Copy the data precisely, character for character, and leave out every picture.

----------------

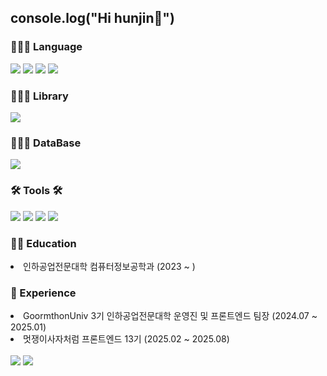 <h2>console.log("Hi hunjin👋")</h2>
<div align=left>
	<h3>👨🏻‍💻 Language </h3>
</div>
<div align="left">
	<img src="https://img.shields.io/badge/HTML5-E34F26?style=flat-square&logo=html5&logoColor=white"/>
	<img src="https://img.shields.io/badge/CSS3-1572B6?style=flat-square&logo=css3&logoColor=white"/>
	<img src="https://img.shields.io/badge/JavaScript-F7DF1E?style=flat-square&logo=javascript&logoColor=black"/>
	<img src="https://img.shields.io/badge/Node.js-339933?style=flat-square&logo=Node.js&logoColor=white"/>
</div>
<div align="left">
	<h3>👨🏻‍💻 Library</h3>
</div>
<div align="left">
	<img src="https://img.shields.io/badge/React-61DAFB?style=flat-square&logo=React&logoColor=black"/>
</div>

<div align=left>
	<h3>👨🏻‍💻 DataBase </h3>
</div>
<div align="left">
	<img src="https://img.shields.io/badge/MongoDB-47A248?style=flat-square&logo=MongoDB&logoColor=white"/>
</div>

<div align=left>
	<h3>🛠 Tools 🛠</h3>
</div>
<div align=left>
	<img src="https://img.shields.io/badge/GitHub-181717?style=flat-square&logo=GitHub&logoColor=white"/>
	<img src="https://img.shields.io/badge/Visual Studio Code-007ACC?style=flat-square&logo=Visual Studio Code&logoColor=white"/>
	<img src="https://img.shields.io/badge/Adobe XD-FF61F6?style=flat-square&logo=Adobe XD&logoColor=white"/>
 	<img src="https://img.shields.io/badge/Velog-20C997?style=flat-square&logo=velog&logoColor=white"/>
</div>

<div align=left>
	<h3>👨‍🎓 Education</h3>
</div>
<div align=left>
	<li>인하공업전문대학 컴퓨터정보공학과 (2023 ~ )</li>
</div>
<div align=left>
	<h3>👥 Experience</h3>
</div>
<div align=left>
	<li>GoormthonUniv 3기 인하공업전문대학 운영진 및 프론트엔드 팀장 (2024.07 ~ 2025.01)</li>
	<li>멋쟁이사자처럼 프론트엔드 13기 (2025.02 ~ 2025.08)</li>
</div>
<div align=left>
	<br>
	<img src="https://github-readme-stats.vercel.app/api?username=huniversal&show_icons=true">
	<img src="https://github-readme-stats.vercel.app/api/top-langs/?username=huniversal&layout=compact">
</div>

----------------

Result of this task:
 <h2>console.log("Hi hunjin👋")</h2>
<div align=left>
	<h3>👨🏻‍💻 Language </h3>
</div>
<div align="left">
	<img src="https://img.shields.io/badge/HTML5-E34F26?style=flat-square&logo=html5&logoColor=white"/>
	<img src="https://img.shields.io/badge/CSS3-1572B6?style=flat-square&logo=css3&logoColor=white"/>
	<img src="https://img.shields.io/badge/JavaScript-F7DF1E?style=flat-square&logo=javascript&logoColor=black"/>
	<img src="https://img.shields.io/badge/Node.js-339933?style=flat-square&logo=Node.js&logoColor=white"/>
</div>
<div align="left">
	<h3>👨🏻‍💻 Library</h3>
</div>
<div align="left">
	<img src="https://img.shields.io/badge/React-61DAFB?style=flat-square&logo=React&logoColor=black"/>
</div>

<div align=left>
	<h3>👨🏻‍💻 DataBase </h3>
</div>
<div align="left">
	<img src="https://img.shields.io/badge/MongoDB-47A248?style=flat-square&logo=MongoDB&logoColor=white"/>
</div>

<div align=left>
	<h3>🛠 Tools 🛠</h3>
</div>
<div align=left>
	<img src="https://img.shields.io/badge/GitHub-181717?style=flat-square&logo=GitHub&logoColor=white"/>
	<img src="https://img.shields.io/badge/Visual Studio Code-007ACC?style=flat-square&logo=Visual Studio Code&logoColor=white"/>
	<img src="https://img.shields.io/badge/Adobe XD-FF61F6?style=flat-square&logo=Adobe XD&logoColor=white"/>
 	<img src="https://img.shields.io/badge/Velog-20C997?style=flat-square&logo=velog&logoColor=white"/>
</div>

<div align=left>
	<h3>👨‍🎓 Education</h3>
</div>
<div align=left>
	<li>인하공업전문대학 컴퓨터정보공학과 (2023 ~ )</li>
</div>
<div align=left>
	<h3>👥 Experience</h3>
</div>
<div align=left>
	<li>GoormthonUniv 3기 인하공업전문대학 운영진 및 프론트엔드 팀장 (2024.07 ~ 2025.01)</li>
	<li>멋쟁이사자처럼 프론트엔드 13기 (2025.02 ~ 2025.08)</li>
</div>
<div align=left>
	<br>
	<img src="https://github-readme-stats.vercel.app/api?username=huniversal&show_icons=true">
	<img src="https://github-readme-stats.vercel.app/api/top-langs/?username=huniversal&layout=compact">
</div>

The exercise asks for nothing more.